YOUR OBJECTIVE:
Below is a listing; restate from it, character for character, the lines beginning at the line holding "in the explorer." and ending at the line holding "The folding /", both included.
INPUT FOR THIS TASK Start Marker
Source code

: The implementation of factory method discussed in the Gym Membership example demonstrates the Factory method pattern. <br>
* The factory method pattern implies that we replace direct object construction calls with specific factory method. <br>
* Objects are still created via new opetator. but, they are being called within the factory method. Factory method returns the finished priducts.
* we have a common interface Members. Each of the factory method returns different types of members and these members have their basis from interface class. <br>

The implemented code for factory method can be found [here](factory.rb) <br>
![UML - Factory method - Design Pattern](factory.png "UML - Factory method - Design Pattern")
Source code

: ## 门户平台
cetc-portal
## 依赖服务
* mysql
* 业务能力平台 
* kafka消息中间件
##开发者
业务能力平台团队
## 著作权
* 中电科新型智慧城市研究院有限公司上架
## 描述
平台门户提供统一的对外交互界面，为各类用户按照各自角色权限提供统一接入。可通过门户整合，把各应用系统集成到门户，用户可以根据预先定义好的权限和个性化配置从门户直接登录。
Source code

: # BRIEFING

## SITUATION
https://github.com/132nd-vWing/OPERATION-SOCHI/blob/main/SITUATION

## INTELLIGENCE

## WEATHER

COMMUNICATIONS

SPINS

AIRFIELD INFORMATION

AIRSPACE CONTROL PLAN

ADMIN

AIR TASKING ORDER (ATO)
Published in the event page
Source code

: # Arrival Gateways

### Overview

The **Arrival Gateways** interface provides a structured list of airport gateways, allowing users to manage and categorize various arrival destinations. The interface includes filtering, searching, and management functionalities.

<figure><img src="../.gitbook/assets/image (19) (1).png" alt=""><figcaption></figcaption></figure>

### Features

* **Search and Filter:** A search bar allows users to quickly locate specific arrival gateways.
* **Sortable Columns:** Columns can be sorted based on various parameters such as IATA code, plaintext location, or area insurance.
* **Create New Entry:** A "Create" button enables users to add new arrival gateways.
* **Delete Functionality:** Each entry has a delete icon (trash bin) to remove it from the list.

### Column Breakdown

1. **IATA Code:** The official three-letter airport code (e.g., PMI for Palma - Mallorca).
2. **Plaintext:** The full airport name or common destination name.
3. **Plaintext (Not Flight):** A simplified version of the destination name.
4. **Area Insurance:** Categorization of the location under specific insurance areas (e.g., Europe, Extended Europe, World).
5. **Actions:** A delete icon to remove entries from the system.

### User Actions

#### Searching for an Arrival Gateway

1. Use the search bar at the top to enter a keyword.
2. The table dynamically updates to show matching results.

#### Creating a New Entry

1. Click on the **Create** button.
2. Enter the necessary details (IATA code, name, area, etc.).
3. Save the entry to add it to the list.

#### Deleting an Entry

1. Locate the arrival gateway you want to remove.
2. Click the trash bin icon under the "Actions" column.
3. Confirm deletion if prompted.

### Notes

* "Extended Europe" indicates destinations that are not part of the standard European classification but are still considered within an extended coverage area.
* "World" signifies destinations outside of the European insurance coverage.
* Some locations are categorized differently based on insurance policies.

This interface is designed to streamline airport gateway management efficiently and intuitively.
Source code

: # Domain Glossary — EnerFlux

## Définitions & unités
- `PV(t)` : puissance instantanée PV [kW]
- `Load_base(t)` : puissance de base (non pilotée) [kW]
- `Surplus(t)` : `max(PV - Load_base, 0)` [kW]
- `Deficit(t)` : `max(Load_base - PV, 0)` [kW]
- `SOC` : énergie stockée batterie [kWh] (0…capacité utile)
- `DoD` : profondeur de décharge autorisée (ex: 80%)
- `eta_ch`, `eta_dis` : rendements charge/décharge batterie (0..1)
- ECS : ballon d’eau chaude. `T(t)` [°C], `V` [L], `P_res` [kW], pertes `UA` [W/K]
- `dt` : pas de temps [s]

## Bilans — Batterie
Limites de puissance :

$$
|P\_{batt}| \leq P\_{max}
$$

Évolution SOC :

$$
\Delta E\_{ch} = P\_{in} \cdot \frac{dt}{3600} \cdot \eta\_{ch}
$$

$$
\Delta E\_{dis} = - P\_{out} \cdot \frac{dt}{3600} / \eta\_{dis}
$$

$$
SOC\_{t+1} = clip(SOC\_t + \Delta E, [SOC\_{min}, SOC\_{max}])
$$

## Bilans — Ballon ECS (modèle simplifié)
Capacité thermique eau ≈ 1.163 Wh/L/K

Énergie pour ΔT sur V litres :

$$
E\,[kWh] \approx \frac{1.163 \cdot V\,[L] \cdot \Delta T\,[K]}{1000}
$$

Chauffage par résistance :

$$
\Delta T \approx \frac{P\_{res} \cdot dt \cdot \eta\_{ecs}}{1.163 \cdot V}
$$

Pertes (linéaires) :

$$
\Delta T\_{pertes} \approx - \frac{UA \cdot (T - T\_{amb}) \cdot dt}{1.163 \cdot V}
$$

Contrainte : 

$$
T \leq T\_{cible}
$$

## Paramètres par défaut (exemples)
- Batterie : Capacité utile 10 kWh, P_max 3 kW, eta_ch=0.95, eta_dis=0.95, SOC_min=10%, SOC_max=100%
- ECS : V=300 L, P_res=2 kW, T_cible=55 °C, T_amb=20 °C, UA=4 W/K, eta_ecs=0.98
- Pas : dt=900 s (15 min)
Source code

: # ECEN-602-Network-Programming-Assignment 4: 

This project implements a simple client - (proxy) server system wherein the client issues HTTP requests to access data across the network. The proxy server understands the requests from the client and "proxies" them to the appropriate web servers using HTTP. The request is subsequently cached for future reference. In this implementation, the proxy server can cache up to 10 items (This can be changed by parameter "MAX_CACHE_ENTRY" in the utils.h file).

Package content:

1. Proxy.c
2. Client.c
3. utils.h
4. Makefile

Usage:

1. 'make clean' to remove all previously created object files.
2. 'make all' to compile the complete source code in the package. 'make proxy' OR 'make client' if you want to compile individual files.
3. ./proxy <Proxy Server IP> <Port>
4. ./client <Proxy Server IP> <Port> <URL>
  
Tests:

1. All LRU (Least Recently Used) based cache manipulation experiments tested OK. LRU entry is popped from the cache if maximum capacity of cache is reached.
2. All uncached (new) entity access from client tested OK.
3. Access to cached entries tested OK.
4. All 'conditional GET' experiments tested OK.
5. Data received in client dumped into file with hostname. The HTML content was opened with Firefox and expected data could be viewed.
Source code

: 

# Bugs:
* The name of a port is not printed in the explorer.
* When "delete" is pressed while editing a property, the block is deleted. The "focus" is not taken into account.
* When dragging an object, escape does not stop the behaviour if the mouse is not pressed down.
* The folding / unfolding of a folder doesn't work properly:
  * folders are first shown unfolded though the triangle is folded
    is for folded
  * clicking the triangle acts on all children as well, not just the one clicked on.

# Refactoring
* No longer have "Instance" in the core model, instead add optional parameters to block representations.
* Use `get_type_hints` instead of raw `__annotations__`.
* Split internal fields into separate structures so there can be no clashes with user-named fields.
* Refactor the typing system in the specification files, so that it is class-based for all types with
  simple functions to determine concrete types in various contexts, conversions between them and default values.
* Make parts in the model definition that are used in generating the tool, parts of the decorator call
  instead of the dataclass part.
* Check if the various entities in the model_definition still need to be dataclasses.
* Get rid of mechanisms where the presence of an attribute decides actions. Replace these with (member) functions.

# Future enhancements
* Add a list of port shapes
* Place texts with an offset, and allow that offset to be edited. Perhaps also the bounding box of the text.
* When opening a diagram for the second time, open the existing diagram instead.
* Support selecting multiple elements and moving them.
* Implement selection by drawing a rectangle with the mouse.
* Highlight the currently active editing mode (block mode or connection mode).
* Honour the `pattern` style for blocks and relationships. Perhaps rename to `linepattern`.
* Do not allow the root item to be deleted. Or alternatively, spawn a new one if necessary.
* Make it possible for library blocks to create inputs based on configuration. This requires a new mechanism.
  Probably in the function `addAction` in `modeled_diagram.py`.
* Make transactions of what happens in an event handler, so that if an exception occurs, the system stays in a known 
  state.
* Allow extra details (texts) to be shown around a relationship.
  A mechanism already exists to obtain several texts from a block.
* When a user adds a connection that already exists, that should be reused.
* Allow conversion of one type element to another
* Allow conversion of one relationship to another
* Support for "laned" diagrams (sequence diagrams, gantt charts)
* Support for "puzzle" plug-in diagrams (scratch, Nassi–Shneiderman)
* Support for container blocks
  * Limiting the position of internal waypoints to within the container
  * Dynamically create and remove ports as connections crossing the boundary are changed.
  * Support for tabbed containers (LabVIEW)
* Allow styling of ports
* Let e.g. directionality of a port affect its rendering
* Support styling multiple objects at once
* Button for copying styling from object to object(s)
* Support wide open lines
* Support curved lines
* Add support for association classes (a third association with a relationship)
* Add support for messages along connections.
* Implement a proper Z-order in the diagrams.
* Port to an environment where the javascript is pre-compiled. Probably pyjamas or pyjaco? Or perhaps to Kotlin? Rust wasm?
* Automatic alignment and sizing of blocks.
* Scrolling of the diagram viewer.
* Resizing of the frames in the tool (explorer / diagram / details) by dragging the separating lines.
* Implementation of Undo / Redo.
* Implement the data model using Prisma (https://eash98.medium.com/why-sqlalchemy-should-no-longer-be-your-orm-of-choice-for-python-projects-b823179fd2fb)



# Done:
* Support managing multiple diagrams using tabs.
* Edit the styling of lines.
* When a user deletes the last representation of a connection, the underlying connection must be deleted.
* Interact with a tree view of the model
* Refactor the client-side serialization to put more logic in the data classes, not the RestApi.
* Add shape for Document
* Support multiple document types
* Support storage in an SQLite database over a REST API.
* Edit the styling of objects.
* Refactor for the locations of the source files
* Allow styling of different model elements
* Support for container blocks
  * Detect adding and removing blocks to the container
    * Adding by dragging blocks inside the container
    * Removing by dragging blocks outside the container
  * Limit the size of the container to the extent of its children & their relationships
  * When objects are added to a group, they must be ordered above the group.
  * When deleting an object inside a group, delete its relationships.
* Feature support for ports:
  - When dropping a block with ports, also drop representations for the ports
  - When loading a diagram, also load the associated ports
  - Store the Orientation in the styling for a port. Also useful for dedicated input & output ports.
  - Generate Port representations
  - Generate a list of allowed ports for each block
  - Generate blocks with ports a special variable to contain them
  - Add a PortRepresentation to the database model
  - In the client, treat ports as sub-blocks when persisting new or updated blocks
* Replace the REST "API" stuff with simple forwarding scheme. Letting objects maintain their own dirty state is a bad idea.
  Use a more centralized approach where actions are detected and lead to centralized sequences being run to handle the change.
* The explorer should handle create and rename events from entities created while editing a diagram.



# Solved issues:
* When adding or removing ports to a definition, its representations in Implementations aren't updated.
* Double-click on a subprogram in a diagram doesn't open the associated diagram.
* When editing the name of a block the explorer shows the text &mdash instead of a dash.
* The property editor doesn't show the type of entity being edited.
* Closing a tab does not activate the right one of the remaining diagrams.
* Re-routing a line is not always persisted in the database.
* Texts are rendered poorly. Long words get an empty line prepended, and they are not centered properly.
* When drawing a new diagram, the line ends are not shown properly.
INPUT FOR THIS TASK End Marker
RESULT OF THE TASK:
* The name of a port is not printed in the explorer.
* When "delete" is pressed while editing a property, the block is deleted. The "focus" is not taken into account.
* When dragging an object, escape does not stop the behaviour if the mouse is not pressed down.
* The folding / unfolding of a folder doesn't work properly:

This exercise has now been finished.